**EXERCISE DESCRIPTION:**
In the entries below, every line that contains "stored" must be located and copied.

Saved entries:
=======

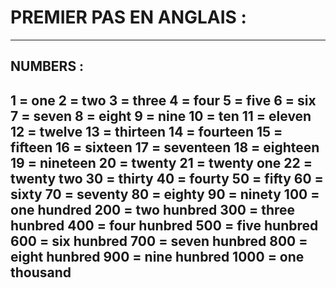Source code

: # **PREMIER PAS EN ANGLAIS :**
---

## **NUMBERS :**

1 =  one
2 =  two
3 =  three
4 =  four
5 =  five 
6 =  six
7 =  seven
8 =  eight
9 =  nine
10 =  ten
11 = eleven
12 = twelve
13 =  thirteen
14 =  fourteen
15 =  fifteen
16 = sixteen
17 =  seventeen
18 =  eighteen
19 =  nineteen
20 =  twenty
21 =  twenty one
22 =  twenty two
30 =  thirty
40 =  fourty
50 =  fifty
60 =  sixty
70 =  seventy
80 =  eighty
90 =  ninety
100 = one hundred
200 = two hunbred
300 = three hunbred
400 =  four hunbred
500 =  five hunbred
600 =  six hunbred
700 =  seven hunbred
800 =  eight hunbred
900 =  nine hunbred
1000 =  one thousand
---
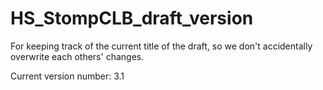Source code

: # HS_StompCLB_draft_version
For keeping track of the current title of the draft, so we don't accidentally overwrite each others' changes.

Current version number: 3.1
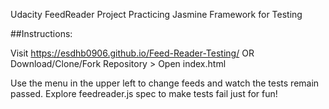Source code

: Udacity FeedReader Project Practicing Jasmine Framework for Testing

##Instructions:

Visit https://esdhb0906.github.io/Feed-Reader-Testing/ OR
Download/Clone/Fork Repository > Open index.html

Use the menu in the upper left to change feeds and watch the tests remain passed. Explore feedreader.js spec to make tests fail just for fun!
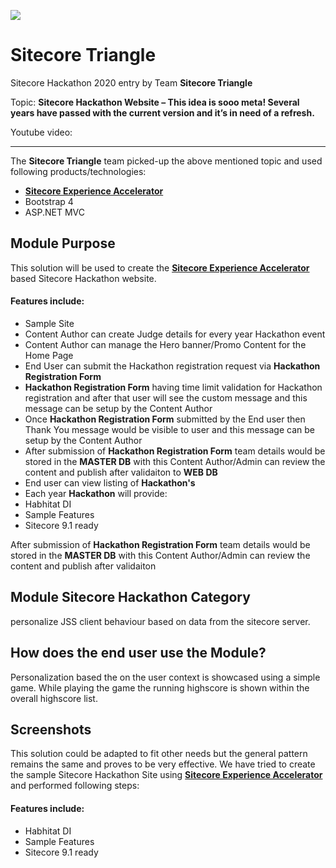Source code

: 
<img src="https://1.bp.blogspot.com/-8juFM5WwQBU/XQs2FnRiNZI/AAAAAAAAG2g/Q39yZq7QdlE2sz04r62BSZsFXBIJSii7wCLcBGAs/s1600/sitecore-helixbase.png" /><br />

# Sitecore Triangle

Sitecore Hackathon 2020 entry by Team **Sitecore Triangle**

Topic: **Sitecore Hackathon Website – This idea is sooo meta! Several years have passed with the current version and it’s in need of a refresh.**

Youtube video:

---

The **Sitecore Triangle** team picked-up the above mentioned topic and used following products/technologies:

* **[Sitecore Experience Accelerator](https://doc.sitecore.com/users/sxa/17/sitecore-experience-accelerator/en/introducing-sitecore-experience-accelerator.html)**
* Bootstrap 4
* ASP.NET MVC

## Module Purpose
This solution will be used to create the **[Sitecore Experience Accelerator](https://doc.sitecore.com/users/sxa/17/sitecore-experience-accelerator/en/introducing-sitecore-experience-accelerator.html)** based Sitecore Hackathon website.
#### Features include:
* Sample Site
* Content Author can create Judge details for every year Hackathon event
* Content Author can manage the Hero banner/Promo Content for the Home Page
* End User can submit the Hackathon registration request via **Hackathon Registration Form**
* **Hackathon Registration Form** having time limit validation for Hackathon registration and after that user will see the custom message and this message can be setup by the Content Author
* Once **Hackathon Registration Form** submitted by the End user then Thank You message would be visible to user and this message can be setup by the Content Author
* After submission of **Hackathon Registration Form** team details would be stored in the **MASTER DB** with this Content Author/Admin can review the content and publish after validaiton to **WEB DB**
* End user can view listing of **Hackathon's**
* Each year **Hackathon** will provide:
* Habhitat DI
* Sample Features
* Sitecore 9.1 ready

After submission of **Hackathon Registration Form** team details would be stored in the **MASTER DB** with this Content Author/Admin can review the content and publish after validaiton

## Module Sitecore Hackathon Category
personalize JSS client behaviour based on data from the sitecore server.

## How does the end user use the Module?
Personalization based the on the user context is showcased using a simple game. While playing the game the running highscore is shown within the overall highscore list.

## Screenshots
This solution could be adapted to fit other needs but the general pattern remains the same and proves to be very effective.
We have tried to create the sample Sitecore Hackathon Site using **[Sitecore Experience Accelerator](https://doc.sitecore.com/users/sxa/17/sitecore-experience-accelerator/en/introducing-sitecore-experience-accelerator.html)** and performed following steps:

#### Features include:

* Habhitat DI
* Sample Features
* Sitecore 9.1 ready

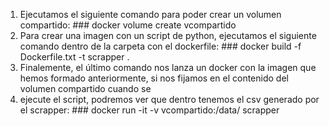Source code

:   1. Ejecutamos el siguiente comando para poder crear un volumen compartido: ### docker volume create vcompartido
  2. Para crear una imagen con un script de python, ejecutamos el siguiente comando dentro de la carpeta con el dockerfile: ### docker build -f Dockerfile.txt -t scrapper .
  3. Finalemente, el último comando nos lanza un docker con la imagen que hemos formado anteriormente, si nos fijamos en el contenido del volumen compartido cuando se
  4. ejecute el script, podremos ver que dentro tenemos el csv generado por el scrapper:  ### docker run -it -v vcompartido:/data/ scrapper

=======

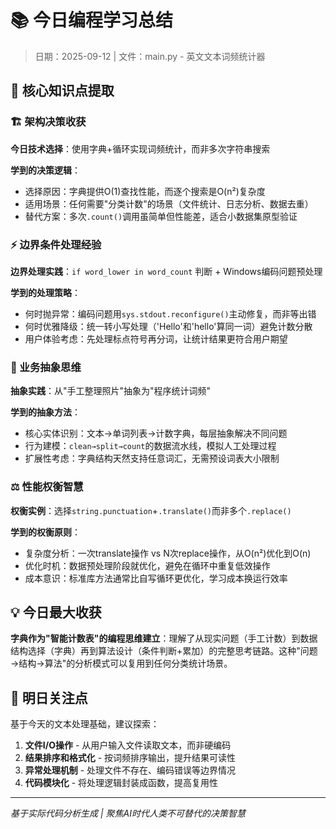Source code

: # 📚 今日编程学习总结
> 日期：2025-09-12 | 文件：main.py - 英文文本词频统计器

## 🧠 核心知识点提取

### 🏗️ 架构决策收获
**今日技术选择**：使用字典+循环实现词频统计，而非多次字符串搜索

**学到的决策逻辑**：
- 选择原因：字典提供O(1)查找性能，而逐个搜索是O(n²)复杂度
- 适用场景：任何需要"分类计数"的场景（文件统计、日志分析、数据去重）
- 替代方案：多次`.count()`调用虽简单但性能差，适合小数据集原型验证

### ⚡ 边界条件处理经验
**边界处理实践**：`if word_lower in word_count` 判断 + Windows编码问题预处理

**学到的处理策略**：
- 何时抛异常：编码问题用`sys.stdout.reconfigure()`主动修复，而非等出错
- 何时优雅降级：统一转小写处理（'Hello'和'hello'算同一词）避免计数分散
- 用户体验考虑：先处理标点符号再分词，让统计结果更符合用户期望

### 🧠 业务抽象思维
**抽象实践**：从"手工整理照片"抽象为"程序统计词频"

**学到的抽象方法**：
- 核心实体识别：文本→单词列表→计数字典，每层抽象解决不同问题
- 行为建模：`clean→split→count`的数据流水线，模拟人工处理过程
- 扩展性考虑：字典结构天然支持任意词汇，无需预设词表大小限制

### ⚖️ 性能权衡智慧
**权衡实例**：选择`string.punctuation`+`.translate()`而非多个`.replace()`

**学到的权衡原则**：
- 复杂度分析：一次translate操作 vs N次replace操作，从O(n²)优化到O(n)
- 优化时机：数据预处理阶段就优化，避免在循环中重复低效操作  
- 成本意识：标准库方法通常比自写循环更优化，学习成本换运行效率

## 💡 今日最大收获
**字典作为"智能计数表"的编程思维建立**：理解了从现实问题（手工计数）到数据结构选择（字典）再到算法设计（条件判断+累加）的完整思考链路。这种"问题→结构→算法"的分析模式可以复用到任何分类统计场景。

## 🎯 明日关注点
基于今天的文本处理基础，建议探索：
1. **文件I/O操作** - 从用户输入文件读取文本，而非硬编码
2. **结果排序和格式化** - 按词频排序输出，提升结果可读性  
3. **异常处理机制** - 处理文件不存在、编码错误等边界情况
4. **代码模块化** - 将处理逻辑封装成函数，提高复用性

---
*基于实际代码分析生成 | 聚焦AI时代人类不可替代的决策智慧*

=======

**OUTPUT OF THE EXERCISE:**
* After submission of **Hackathon Registration Form** team details would be stored in the **MASTER DB** with this Content Author/Admin can review the content and publish after validaiton to **WEB DB**
After submission of **Hackathon Registration Form** team details would be stored in the **MASTER DB** with this Content Author/Admin can review the content and publish after validaiton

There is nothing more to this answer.